What is Player Archetype?
A statistical profile that groups players into seven positions based on what they actually do on the ice, separate from their official roster position.
What this tells us
When you look at a player's archetype, you're seeing PuckLab's classification of their role based on their real ice-time patterns and statistical fingerprint — not just what the team calls them. A player listed as a "winger" by his team might play like a defenseman-adjacent forward in PuckLab's system. Archetypes let you compare players who have fundamentally similar jobs, even if their uniform numbers or official positions differ.
Limitations
Archetypes are snapshots of the current season and will shift if a player's role changes significantly (injury replacements, mid-season trades, coaching adjustments). A player transitioning to a new team or a new role mid-season may not have enough data yet to reflect that change. The classification depends on minimum ice-time thresholds, so very recently called-up or injured players may not have an archetype assigned.

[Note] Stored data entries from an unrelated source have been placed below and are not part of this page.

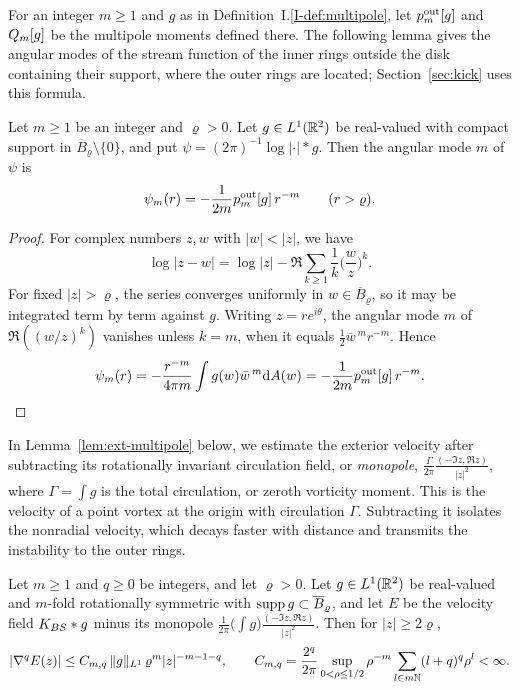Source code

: For an integer $m\ge1$ and $g$ as in Definition~I.\ref{I-def:multipole}, let
$\pout_m[g]$ and $\Qm[g]$ be the multipole moments defined there.
The following lemma gives the angular modes of the stream function of the
inner rings outside the disk containing their support, where the outer rings
are located; Section~\ref{sec:kick} uses this formula.

\begin{lemma}
\label{lem:exterior-mode}
Let $m\ge1$ be an integer and $\varrho>0$. Let $g\in L^1(\R^2)$ be
real-valued with compact support in $\overline B_{\varrho}\setminus\{0\}$,
and put $\psi=(2\pi)^{-1}\log|\cdot|\ast g$. Then the angular mode $m$ of
$\psi$ is
\[
\psi_m(r)=-\frac1{2m}\pout_m[g]\,r^{-m}\qquad(r>\varrho).
\]
\end{lemma}

\begin{proof}
For complex numbers $z,w$ with $|w|<|z|$, we have
\[
\log|z-w|=\log|z|-\Re\sum_{k\ge1}\frac1k\Big(\frac wz\Big)^k
.
\]
For fixed $|z|>\varrho$, the series converges uniformly in
$w\in\overline B_\varrho$, so it may be integrated term by term against $g$.
Writing $z=re^{i\theta}$, the angular mode $m$ of
$\Re((w/z)^k)$ vanishes unless $k=m$, when it equals
$\tfrac12\bar w^{\,m}r^{-m}$. Hence
\[
\psi_m(r)=-\frac{r^{-m}}{4\pi m}\int g(w)\bar w^{\,m}\dd A(w)
=-\frac1{2m}\pout_m[g]\,r^{-m}.
\qedhere
\]
\end{proof}

In Lemma~\ref{lem:ext-multipole} below, we estimate the exterior velocity after
subtracting its rotationally invariant circulation field, or \emph{monopole},
$\frac{\Gamma}{2\pi}\frac{(-\Im z,\Re z)}{|z|^2}$, where
$\Gamma=\int g$ is the total circulation, or zeroth vorticity moment.
This is the velocity of a point vortex at the origin with circulation
$\Gamma$. Subtracting it isolates the nonradial velocity, which decays faster
with distance and transmits the instability to the outer rings.

\begin{lemma}
\label{lem:ext-multipole}
Let $m\ge1$ and $q\ge0$ be integers, and let $\varrho>0$. Let $g\in L^1(\R^2)$ be
real-valued and $m$-fold rotationally symmetric with $\supp g\subset\overline{B}_\varrho$, and let $E$ be the
velocity field $\KBS\ast g$ minus its monopole
$\frac{1}{2\pi}\big(\int g\big)\frac{(-\Im z,\Re z)}{|z|^2}$. Then for $|z|\ge2\varrho$,
\[
|\nabla^qE(z)|\le C_{m,q}\,\|g\|_{L^1}\,\varrho^m|z|^{-m-1-q},\qquad
C_{m,q}=\frac{2^q}{2\pi}\sup_{0<\rho\le1/2}\rho^{-m}\sum_{l\in m\N}(l+q)^q\rho^{l}<\infty .
\]
\end{lemma}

How PuckLab calculates this
PuckLab's archetype model uses 15+ features including shot rates, positional heat mapping, time-zone distribution, penalty-differential contribution, and linemate composition. The system is recalculated weekly. Full methodology lives on /methodology page.
Example
A team might roster a forward and a defenseman, but if the forward plays most of his minutes in a heavy, shot-blocking role in his own end, and the defenseman plays deep in the offensive zone on the power play, PuckLab's archetype system may group them differently than the official position line would suggest.